The 1D projection in Figure 13 constrains what the original 2D object must look like. We know that if we add up all of the density of the original object along the projection direction, we should get the projection as a result. With only a single projection, our best guess of the 2D object is a simple smear — we know nothing about the object except how its overall intensity varies along a single direction (Figure 14).
This process of using an object’s projections to reconstruct the original object is called backprojection. The more projections we have observed, the more accurate the backprojection becomes (Figure 15).
This is because each projection constrains the object along another viewing direction — with two orthogonal views, we know the object is more-or-less centered in the box. With 8 views the overall shape starts to become clear. Once we have 32 views, the object is clear.

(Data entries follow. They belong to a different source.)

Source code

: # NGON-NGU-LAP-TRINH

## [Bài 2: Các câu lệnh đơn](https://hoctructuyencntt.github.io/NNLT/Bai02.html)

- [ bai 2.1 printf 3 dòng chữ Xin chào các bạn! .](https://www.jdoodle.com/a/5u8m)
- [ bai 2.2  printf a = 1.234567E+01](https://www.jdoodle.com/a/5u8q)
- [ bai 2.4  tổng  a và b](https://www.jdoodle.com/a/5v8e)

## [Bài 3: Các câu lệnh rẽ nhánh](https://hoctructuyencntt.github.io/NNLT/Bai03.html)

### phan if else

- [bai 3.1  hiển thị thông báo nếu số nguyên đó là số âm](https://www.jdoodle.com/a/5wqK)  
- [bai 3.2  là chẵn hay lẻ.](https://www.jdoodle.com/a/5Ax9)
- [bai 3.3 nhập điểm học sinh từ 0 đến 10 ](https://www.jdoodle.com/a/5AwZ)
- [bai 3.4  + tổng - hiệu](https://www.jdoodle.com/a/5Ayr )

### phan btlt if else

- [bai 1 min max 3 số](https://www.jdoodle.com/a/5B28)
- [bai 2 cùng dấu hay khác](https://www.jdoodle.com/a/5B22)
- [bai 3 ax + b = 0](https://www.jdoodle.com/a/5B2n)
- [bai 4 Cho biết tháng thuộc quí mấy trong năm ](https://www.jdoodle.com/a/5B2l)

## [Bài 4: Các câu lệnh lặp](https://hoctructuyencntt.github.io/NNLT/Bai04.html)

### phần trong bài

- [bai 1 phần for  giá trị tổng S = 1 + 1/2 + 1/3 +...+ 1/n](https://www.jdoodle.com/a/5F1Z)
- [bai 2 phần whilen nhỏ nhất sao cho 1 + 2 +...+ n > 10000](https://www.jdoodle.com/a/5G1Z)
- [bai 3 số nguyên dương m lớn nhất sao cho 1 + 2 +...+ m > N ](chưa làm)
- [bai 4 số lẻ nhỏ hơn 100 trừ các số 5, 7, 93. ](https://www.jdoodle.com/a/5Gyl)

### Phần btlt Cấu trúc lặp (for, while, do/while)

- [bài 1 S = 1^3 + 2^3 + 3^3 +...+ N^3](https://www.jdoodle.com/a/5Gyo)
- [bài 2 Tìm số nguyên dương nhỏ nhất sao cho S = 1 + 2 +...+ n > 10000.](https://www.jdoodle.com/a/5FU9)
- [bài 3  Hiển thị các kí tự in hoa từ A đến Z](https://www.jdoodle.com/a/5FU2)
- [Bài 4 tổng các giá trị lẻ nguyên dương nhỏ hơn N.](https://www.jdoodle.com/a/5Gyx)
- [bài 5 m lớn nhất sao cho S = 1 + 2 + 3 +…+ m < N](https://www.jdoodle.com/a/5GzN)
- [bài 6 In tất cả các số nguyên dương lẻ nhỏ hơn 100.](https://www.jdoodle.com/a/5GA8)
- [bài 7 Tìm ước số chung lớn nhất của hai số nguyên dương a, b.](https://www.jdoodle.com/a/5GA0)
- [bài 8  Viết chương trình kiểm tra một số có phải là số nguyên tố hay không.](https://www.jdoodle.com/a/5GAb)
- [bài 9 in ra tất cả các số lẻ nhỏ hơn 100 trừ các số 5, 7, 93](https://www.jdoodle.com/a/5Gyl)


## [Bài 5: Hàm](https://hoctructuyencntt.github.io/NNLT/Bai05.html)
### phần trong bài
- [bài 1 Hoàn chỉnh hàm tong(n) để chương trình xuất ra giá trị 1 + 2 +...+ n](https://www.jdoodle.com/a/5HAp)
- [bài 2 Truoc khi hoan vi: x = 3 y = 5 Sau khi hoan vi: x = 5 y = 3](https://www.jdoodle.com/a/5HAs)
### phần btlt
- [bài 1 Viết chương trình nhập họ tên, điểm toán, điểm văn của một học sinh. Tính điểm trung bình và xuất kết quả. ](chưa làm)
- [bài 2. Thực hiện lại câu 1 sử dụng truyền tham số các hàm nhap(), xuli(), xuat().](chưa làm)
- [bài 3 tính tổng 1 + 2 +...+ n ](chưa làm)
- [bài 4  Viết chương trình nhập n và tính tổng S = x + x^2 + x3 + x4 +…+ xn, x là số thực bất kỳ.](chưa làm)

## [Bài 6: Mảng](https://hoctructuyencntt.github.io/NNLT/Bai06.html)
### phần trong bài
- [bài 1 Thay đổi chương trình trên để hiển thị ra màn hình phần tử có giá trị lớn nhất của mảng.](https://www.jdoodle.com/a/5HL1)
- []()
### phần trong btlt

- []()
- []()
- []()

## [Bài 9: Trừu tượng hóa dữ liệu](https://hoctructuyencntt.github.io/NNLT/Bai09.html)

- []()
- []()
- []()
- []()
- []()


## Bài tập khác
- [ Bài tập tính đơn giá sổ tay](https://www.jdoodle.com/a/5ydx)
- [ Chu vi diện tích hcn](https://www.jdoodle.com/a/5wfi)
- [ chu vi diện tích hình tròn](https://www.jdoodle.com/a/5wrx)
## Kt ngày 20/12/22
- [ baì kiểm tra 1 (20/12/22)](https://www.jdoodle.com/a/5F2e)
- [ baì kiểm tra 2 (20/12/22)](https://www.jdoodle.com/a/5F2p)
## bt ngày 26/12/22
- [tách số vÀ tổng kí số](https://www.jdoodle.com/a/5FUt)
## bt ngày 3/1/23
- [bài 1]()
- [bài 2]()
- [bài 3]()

The example in Figure 15 uses projections with projection directions that are evenly spaced around the circle. Eventually, with enough projections, the image is constrained in all viewing directions. The only 2D image which satisfies the constraints of all of the 1D projections is the original object.
If, on the other hand, we are missing certain views, those directions are never constrained, so our estimate of the 2D object remains streaked along the missing (unconstrained) directions (Figure 16).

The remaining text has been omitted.